BEGIN Input data

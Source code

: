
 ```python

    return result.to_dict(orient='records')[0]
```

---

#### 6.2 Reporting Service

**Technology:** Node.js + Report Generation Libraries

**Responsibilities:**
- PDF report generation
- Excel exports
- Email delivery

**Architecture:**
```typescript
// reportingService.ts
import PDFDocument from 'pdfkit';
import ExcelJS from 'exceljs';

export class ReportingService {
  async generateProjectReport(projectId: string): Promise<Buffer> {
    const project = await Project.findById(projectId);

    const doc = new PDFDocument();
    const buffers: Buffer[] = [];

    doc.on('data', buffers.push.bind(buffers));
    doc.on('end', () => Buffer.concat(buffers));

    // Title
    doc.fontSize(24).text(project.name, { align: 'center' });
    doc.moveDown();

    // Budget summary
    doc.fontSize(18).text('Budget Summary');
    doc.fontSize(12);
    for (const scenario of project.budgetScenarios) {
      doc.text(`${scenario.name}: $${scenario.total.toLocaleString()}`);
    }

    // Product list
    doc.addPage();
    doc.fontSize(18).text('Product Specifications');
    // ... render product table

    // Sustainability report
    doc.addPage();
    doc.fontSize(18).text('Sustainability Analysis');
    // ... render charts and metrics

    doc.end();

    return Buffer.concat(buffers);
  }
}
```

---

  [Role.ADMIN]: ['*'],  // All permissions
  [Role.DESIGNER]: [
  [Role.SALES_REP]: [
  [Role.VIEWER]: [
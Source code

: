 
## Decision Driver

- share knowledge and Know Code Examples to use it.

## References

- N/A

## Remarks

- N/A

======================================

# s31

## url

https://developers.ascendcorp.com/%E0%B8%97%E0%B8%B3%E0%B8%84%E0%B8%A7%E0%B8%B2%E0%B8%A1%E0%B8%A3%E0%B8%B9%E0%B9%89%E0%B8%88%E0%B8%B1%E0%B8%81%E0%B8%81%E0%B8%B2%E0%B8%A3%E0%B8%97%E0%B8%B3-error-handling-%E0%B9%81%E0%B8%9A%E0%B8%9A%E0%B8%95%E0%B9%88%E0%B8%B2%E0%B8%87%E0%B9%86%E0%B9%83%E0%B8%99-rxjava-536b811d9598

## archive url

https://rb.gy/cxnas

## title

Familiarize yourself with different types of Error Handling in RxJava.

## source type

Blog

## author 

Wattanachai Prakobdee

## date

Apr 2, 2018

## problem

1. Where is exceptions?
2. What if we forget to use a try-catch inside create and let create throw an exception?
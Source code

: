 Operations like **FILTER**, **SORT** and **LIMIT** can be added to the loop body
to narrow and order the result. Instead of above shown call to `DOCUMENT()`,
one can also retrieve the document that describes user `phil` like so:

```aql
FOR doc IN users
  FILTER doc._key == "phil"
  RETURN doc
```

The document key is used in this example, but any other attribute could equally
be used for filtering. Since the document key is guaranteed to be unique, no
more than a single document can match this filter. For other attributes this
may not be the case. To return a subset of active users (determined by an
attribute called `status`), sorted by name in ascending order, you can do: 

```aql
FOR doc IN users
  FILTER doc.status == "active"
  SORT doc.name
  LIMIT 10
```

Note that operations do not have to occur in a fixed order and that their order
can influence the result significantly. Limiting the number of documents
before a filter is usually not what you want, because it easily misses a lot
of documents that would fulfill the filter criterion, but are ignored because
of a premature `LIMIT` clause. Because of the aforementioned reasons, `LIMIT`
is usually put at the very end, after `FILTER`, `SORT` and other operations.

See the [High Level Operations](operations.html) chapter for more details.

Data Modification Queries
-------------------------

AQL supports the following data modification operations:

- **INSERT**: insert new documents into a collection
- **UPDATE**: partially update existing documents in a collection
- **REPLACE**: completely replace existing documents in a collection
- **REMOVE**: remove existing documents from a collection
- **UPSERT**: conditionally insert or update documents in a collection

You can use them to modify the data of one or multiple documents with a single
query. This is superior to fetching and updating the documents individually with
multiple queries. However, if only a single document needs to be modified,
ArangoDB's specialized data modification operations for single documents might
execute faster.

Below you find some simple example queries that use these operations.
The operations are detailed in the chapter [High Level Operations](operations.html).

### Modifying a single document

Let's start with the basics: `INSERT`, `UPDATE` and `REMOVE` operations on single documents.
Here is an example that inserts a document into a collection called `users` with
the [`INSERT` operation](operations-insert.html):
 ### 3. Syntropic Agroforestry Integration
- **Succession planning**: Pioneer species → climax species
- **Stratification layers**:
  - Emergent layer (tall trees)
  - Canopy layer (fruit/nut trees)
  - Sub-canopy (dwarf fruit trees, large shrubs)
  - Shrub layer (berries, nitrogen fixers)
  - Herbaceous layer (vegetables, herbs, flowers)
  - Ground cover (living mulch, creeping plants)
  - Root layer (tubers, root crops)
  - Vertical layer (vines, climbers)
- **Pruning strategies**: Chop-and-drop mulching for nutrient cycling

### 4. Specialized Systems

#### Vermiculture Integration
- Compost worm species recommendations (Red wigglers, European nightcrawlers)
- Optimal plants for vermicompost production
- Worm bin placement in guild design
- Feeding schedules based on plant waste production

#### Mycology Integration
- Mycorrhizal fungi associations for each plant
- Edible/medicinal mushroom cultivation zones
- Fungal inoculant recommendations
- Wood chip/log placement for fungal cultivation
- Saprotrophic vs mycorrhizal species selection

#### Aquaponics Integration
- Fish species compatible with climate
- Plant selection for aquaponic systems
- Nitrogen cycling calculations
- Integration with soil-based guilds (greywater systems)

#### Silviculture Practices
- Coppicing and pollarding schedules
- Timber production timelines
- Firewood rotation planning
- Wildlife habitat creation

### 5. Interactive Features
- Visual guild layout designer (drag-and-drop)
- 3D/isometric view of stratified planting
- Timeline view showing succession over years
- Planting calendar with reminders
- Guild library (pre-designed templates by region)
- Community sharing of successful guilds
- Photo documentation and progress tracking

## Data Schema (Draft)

END Input data

▸ The task:
Scan the entries above for the line containing "ArangoDB's specialized data", and copy it and all lines after it exactly, down to and including the line containing "- 3D/isometric view of stratified planting".

▸ Response area:
ArangoDB's specialized data modification operations for single documents might
execute faster.

Below you find some simple example queries that use these operations.
The operations are detailed in the chapter [High Level Operations](operations.html).

### Modifying a single document

Let's start with the basics: `INSERT`, `UPDATE` and `REMOVE` operations on single documents.
Here is an example that inserts a document into a collection called `users` with
the [`INSERT` operation](operations-insert.html):
 ### 3. Syntropic Agroforestry Integration
- **Succession planning**: Pioneer species → climax species
- **Stratification layers**:
  - Emergent layer (tall trees)
  - Canopy layer (fruit/nut trees)
  - Sub-canopy (dwarf fruit trees, large shrubs)
  - Shrub layer (berries, nitrogen fixers)
  - Herbaceous layer (vegetables, herbs, flowers)
  - Ground cover (living mulch, creeping plants)
  - Root layer (tubers, root crops)
  - Vertical layer (vines, climbers)
- **Pruning strategies**: Chop-and-drop mulching for nutrient cycling

### 4. Specialized Systems

#### Vermiculture Integration
- Compost worm species recommendations (Red wigglers, European nightcrawlers)
- Optimal plants for vermicompost production
- Worm bin placement in guild design
- Feeding schedules based on plant waste production

#### Mycology Integration
- Mycorrhizal fungi associations for each plant
- Edible/medicinal mushroom cultivation zones
- Fungal inoculant recommendations
- Wood chip/log placement for fungal cultivation
- Saprotrophic vs mycorrhizal species selection

#### Aquaponics Integration
- Fish species compatible with climate
- Plant selection for aquaponic systems
- Nitrogen cycling calculations
- Integration with soil-based guilds (greywater systems)

#### Silviculture Practices
- Coppicing and pollarding schedules
- Timber production timelines
- Firewood rotation planning
- Wildlife habitat creation

### 5. Interactive Features
- Visual guild layout designer (drag-and-drop)
- 3D/isometric view of stratified planting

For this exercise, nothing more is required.